What is Impact anyway?
Impact investments target a financial, environmental and/or social return. In our view, impact is delivered when the outcome is better than that provided by the market currently. To achieve this, it requires a focus on ’additionality’ or what the provision of investment capital can achieve beyond a financial return to investors.
Issues of affordability in UK housing are well known. We also know that providing housing impacts people’s lives in more ways than one. Any kind of building will influence its environment and the communities that surround it. By extension we believe the provision of long-term capital to build and operate homes under an institutional governance framework can therefore create a ’platform’ to facilitate positive impact beyond the provision of accommodation.
Building new homes for the private rented sector and owning these indefinitely enables the Institutional landlord to take decisions with longer-term horizon from the point of design and build through to ongoing operation.
What can Impact look like?
Taking the BMO UK Housing Strategy as an example, the strategy has committed to additionality beyond its core objective and to incorporate a progressive Environmental, Social and Governance approach into our investment decision making process for the lifetime of each property.
From an environmental standpoint, new housing can be built to higher performance standards with a focus on resource efficiency (energy and water), waste reduction and net zero emissions targets. Carbon embedded in the construction phase can be mapped and operational carbon reduced. When coupled with onsite energy generation it becomes possible to deliver net positive buildings. This requires owners who are focused on creating resilient properties, who are committed to tackling climate change and improving their customer’s wellbeing.
Providing additional new housing is not the only consideration when addressing the social impact. The construction of housing through traditional means and modern methods of construction can rejuvenate local economies through employment and upskilling employees paid the real living wage.
Social mobility is another factor that should be considered. Those households that do not qualify for social housing but cannot access home ownership are increasingly squeezed and negatively impacted by expensive rents, poor quality housing and access to employment. Communities need a functioning housing market that supports a wide range of workers from across the income spectrum.
Finally, it is worth remembering that those experiencing the worst of private rented sector will benefit from living in a safe, secure home which in turn can improve mental wellbeing and allow that person to focus on their career or family life.
The private rented sector forms a growing proportion of the UK housing market but is mostly owned and operated by small buy-to-let or accidental landlords (96.7% of the private rented sector is not institutionally owned).
Success in property investment includes maximising occupation rates. Institutional ownership and governance can improve this further through the removal of practices such as the unfair and unregulated application of section 21 notices (eviction without cause). Shelter have widely publicised the fact that a large proportion of the calls made to them are as a result of households unfairly being failed by the private rented sector in such a way.

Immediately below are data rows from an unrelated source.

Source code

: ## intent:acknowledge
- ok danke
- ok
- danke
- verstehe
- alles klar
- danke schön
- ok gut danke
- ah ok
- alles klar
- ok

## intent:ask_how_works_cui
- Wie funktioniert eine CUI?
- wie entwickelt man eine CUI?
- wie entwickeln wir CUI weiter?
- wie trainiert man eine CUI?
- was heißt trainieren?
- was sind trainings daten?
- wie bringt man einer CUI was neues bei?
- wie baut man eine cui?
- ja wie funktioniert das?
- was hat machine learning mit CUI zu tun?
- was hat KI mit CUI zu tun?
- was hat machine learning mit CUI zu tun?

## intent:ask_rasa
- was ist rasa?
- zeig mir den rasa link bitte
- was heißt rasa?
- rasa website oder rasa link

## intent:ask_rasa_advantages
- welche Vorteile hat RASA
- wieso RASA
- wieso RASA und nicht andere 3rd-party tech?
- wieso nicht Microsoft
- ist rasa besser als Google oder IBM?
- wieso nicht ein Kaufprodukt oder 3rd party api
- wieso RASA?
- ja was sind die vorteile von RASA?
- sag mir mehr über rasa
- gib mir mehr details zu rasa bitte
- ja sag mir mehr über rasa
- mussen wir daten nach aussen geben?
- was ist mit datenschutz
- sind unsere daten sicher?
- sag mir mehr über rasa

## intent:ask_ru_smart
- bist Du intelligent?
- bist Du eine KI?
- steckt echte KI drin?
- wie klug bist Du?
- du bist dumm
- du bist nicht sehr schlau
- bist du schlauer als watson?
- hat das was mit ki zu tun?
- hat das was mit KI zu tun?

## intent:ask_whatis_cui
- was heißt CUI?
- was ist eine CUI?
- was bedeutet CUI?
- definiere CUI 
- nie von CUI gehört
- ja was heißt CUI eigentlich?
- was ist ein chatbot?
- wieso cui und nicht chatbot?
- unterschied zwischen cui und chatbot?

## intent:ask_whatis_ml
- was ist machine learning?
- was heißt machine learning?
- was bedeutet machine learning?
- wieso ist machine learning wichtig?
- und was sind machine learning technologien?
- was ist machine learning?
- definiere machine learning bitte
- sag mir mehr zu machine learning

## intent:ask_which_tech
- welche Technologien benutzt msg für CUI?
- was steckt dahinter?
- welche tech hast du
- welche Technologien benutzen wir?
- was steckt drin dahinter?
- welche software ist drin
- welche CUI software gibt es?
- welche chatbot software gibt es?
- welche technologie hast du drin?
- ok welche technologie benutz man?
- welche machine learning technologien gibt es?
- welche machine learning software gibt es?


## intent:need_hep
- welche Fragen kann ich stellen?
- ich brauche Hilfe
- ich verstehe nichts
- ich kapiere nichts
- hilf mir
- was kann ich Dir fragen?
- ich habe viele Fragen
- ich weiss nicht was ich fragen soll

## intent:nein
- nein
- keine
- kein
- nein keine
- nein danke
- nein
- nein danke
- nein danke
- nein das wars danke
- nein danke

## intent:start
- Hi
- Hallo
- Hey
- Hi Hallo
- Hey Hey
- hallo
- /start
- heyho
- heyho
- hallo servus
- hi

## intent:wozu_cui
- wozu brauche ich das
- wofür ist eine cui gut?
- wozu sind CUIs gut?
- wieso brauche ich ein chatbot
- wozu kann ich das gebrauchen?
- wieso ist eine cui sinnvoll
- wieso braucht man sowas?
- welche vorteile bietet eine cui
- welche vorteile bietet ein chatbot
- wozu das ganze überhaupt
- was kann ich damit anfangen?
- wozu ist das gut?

Governance is taken further by concentrating on embedding new developments into the local communities by identifying where the new investment can align to local housing need or help with community integration. For example, community spaces can be provided in large scale developments and be operated as social enterprises.
So, the upshot is…?
Accelerating housing delivery, providing better quality homes, operating these homes professionally with long term outlook and with these homes focused on low to middle income households and local key workers, can deliver positive outcomes for multiple stakeholders: residents, the local community, the Local Authority, delivery partners and investors.